[Data excerpts]
===============

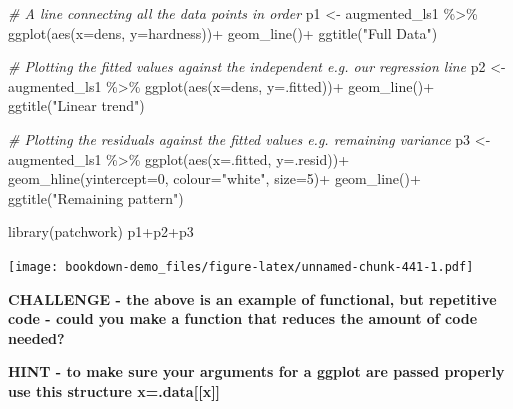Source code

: \documentclass[
]{book}
\newenvironment{Shaded}{\begin{snugshade}}{\end{snugshade}}
\newcommand{\AttributeTok}[1]{\textcolor[rgb]{0.77,0.63,0.00}{#1}}
\newcommand{\CommentTok}[1]{\textcolor[rgb]{0.56,0.35,0.01}{\textit{#1}}}
\newcommand{\DecValTok}[1]{\textcolor[rgb]{0.00,0.00,0.81}{#1}}
\newcommand{\FunctionTok}[1]{\textcolor[rgb]{0.00,0.00,0.00}{#1}}
\newcommand{\NormalTok}[1]{#1}
\newcommand{\OtherTok}[1]{\textcolor[rgb]{0.56,0.35,0.01}{#1}}
\newcommand{\SpecialCharTok}[1]{\textcolor[rgb]{0.00,0.00,0.00}{#1}}
\newcommand{\StringTok}[1]{\textcolor[rgb]{0.31,0.60,0.02}{#1}}
\begin{document}
\begin{Shaded}
\begin{Highlighting}[]
\CommentTok{\# A line connecting all the data points in order }
\NormalTok{p1 }\OtherTok{\textless{}{-}}\NormalTok{ augmented\_ls1 }\SpecialCharTok{\%\textgreater{}\%} 
  \FunctionTok{ggplot}\NormalTok{(}\FunctionTok{aes}\NormalTok{(}\AttributeTok{x=}\NormalTok{dens, }\AttributeTok{y=}\NormalTok{hardness))}\SpecialCharTok{+}
  \FunctionTok{geom\_line}\NormalTok{()}\SpecialCharTok{+}
  \FunctionTok{ggtitle}\NormalTok{(}\StringTok{"Full Data"}\NormalTok{)}

\CommentTok{\# Plotting the fitted values against the independent e.g. our regression line}
\NormalTok{p2 }\OtherTok{\textless{}{-}}\NormalTok{ augmented\_ls1 }\SpecialCharTok{\%\textgreater{}\%} 
  \FunctionTok{ggplot}\NormalTok{(}\FunctionTok{aes}\NormalTok{(}\AttributeTok{x=}\NormalTok{dens, }\AttributeTok{y=}\NormalTok{.fitted))}\SpecialCharTok{+}
  \FunctionTok{geom\_line}\NormalTok{()}\SpecialCharTok{+}
  \FunctionTok{ggtitle}\NormalTok{(}\StringTok{"Linear trend"}\NormalTok{)}

\CommentTok{\# Plotting the residuals against the fitted values e.g. remaining variance}
\NormalTok{p3 }\OtherTok{\textless{}{-}}\NormalTok{ augmented\_ls1 }\SpecialCharTok{\%\textgreater{}\%} 
  \FunctionTok{ggplot}\NormalTok{(}\FunctionTok{aes}\NormalTok{(}\AttributeTok{x=}\NormalTok{.fitted, }\AttributeTok{y=}\NormalTok{.resid))}\SpecialCharTok{+}
  \FunctionTok{geom\_hline}\NormalTok{(}\AttributeTok{yintercept=}\DecValTok{0}\NormalTok{, }\AttributeTok{colour=}\StringTok{"white"}\NormalTok{, }\AttributeTok{size=}\DecValTok{5}\NormalTok{)}\SpecialCharTok{+}
  \FunctionTok{geom\_line}\NormalTok{()}\SpecialCharTok{+}
  \FunctionTok{ggtitle}\NormalTok{(}\StringTok{"Remaining pattern"}\NormalTok{)}


\FunctionTok{library}\NormalTok{(patchwork)}
\NormalTok{p1}\SpecialCharTok{+}\NormalTok{p2}\SpecialCharTok{+}\NormalTok{p3}
\end{Highlighting}
\end{Shaded}

\texttt{[image: bookdown-demo\_files/figure-latex/unnamed-chunk-441-1.pdf]}

\textbf{CHALLENGE - the above is an example of functional, but repetitive code - could you make a function that reduces the amount of code needed?}

\textbf{HINT - to make sure your arguments for a ggplot are passed properly use this structure x=.data{[}{[}x{]}{]}}
\end{document}
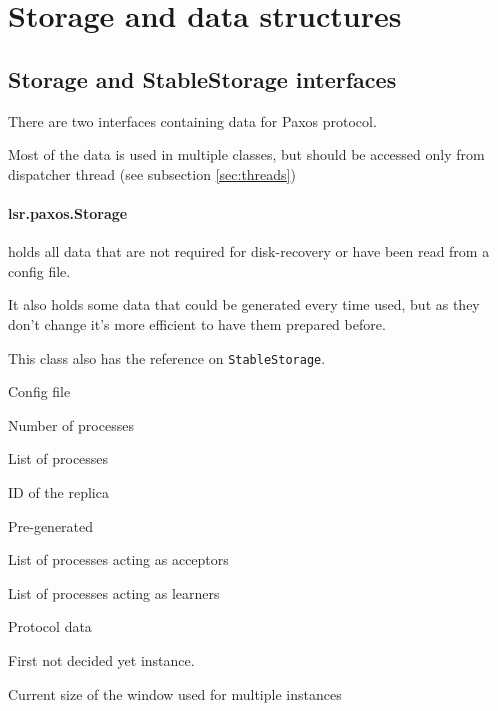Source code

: \section{Storage and data structures}
\label{sec:storage_and_data_structures}

\subsection{Storage and StableStorage interfaces}
\label{subsubsec:storage_and_stablestorage_interfaces}

There are two interfaces containing data for Paxos protocol.

Most of the data is used in multiple classes, but should be accessed only from dispatcher thread (see subsection \ref{sec:threads})

\paragraph{\normalfont \ttfamily lsr.paxos.Storage}
holds all data that are not required for disk-recovery or have been read from a config file.

It also holds some data that could be generated every time used, but as they don't change it's more efficient to have them prepared before.

This class also has the reference on \texttt{StableStorage}.

\begin{description}
\setlength{\itemindent}{0pt}
  \item[]{\tiny\vspace{-0.5em}Config file\vspace{-0.5em}}
    \item[n] Number of processes 
    \item[processes] List of processes
    \item[localID] ID of the replica
  \item[]{\tiny\vspace{-0.5em}Pre-generated\vspace{-0.5em}}
    \item[acceptors] List of processes acting as acceptors
    \item[learners]  List of processes acting as learners
  \item[]{\tiny\vspace{-0.5em}Protocol data\vspace{-0.5em}}
    \item[firstUncommited] First not decided yet instance.
    \item[windowSize] Current size of the window used for multiple instances
\end{description}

===============

Leave the images out and give the rest of the data again exactly.

● **Answer section**
Source code

: \documentclass[
]{book}
\newenvironment{Shaded}{\begin{snugshade}}{\end{snugshade}}
\newcommand{\AttributeTok}[1]{\textcolor[rgb]{0.77,0.63,0.00}{#1}}
\newcommand{\CommentTok}[1]{\textcolor[rgb]{0.56,0.35,0.01}{\textit{#1}}}
\newcommand{\DecValTok}[1]{\textcolor[rgb]{0.00,0.00,0.81}{#1}}
\newcommand{\FunctionTok}[1]{\textcolor[rgb]{0.00,0.00,0.00}{#1}}
\newcommand{\NormalTok}[1]{#1}
\newcommand{\OtherTok}[1]{\textcolor[rgb]{0.56,0.35,0.01}{#1}}
\newcommand{\SpecialCharTok}[1]{\textcolor[rgb]{0.00,0.00,0.00}{#1}}
\newcommand{\StringTok}[1]{\textcolor[rgb]{0.31,0.60,0.02}{#1}}
\begin{document}
\begin{Shaded}
\begin{Highlighting}[]
\CommentTok{\# A line connecting all the data points in order }
\NormalTok{p1 }\OtherTok{\textless{}{-}}\NormalTok{ augmented\_ls1 }\SpecialCharTok{\%\textgreater{}\%} 
  \FunctionTok{ggplot}\NormalTok{(}\FunctionTok{aes}\NormalTok{(}\AttributeTok{x=}\NormalTok{dens, }\AttributeTok{y=}\NormalTok{hardness))}\SpecialCharTok{+}
  \FunctionTok{geom\_line}\NormalTok{()}\SpecialCharTok{+}
  \FunctionTok{ggtitle}\NormalTok{(}\StringTok{"Full Data"}\NormalTok{)}

\CommentTok{\# Plotting the fitted values against the independent e.g. our regression line}
\NormalTok{p2 }\OtherTok{\textless{}{-}}\NormalTok{ augmented\_ls1 }\SpecialCharTok{\%\textgreater{}\%} 
  \FunctionTok{ggplot}\NormalTok{(}\FunctionTok{aes}\NormalTok{(}\AttributeTok{x=}\NormalTok{dens, }\AttributeTok{y=}\NormalTok{.fitted))}\SpecialCharTok{+}
  \FunctionTok{geom\_line}\NormalTok{()}\SpecialCharTok{+}
  \FunctionTok{ggtitle}\NormalTok{(}\StringTok{"Linear trend"}\NormalTok{)}

\CommentTok{\# Plotting the residuals against the fitted values e.g. remaining variance}
\NormalTok{p3 }\OtherTok{\textless{}{-}}\NormalTok{ augmented\_ls1 }\SpecialCharTok{\%\textgreater{}\%} 
  \FunctionTok{ggplot}\NormalTok{(}\FunctionTok{aes}\NormalTok{(}\AttributeTok{x=}\NormalTok{.fitted, }\AttributeTok{y=}\NormalTok{.resid))}\SpecialCharTok{+}
  \FunctionTok{geom\_hline}\NormalTok{(}\AttributeTok{yintercept=}\DecValTok{0}\NormalTok{, }\AttributeTok{colour=}\StringTok{"white"}\NormalTok{, }\AttributeTok{size=}\DecValTok{5}\NormalTok{)}\SpecialCharTok{+}
  \FunctionTok{geom\_line}\NormalTok{()}\SpecialCharTok{+}
  \FunctionTok{ggtitle}\NormalTok{(}\StringTok{"Remaining pattern"}\NormalTok{)}


\FunctionTok{library}\NormalTok{(patchwork)}
\NormalTok{p1}\SpecialCharTok{+}\NormalTok{p2}\SpecialCharTok{+}\NormalTok{p3}
\end{Highlighting}
\end{Shaded}

\texttt{[image: bookdown-demo\_files/figure-latex/unnamed-chunk-441-1.pdf]}

\textbf{CHALLENGE - the above is an example of functional, but repetitive code - could you make a function that reduces the amount of code needed?}

\textbf{HINT - to make sure your arguments for a ggplot are passed properly use this structure x=.data{[}{[}x{]}{]}}
\end{document}
Source code

: \section{Storage and data structures}
\label{sec:storage_and_data_structures}

\subsection{Storage and StableStorage interfaces}
\label{subsubsec:storage_and_stablestorage_interfaces}

There are two interfaces containing data for Paxos protocol.

Most of the data is used in multiple classes, but should be accessed only from dispatcher thread (see subsection \ref{sec:threads})

\paragraph{\normalfont \ttfamily lsr.paxos.Storage}
holds all data that are not required for disk-recovery or have been read from a config file.

It also holds some data that could be generated every time used, but as they don't change it's more efficient to have them prepared before.

This class also has the reference on \texttt{StableStorage}.

\begin{description}
\setlength{\itemindent}{0pt}
  \item[]{\tiny\vspace{-0.5em}Config file\vspace{-0.5em}}
    \item[n] Number of processes 
    \item[processes] List of processes
    \item[localID] ID of the replica
  \item[]{\tiny\vspace{-0.5em}Pre-generated\vspace{-0.5em}}
    \item[acceptors] List of processes acting as acceptors
    \item[learners]  List of processes acting as learners
  \item[]{\tiny\vspace{-0.5em}Protocol data\vspace{-0.5em}}
    \item[firstUncommited] First not decided yet instance.
    \item[windowSize] Current size of the window used for multiple instances
\end{description}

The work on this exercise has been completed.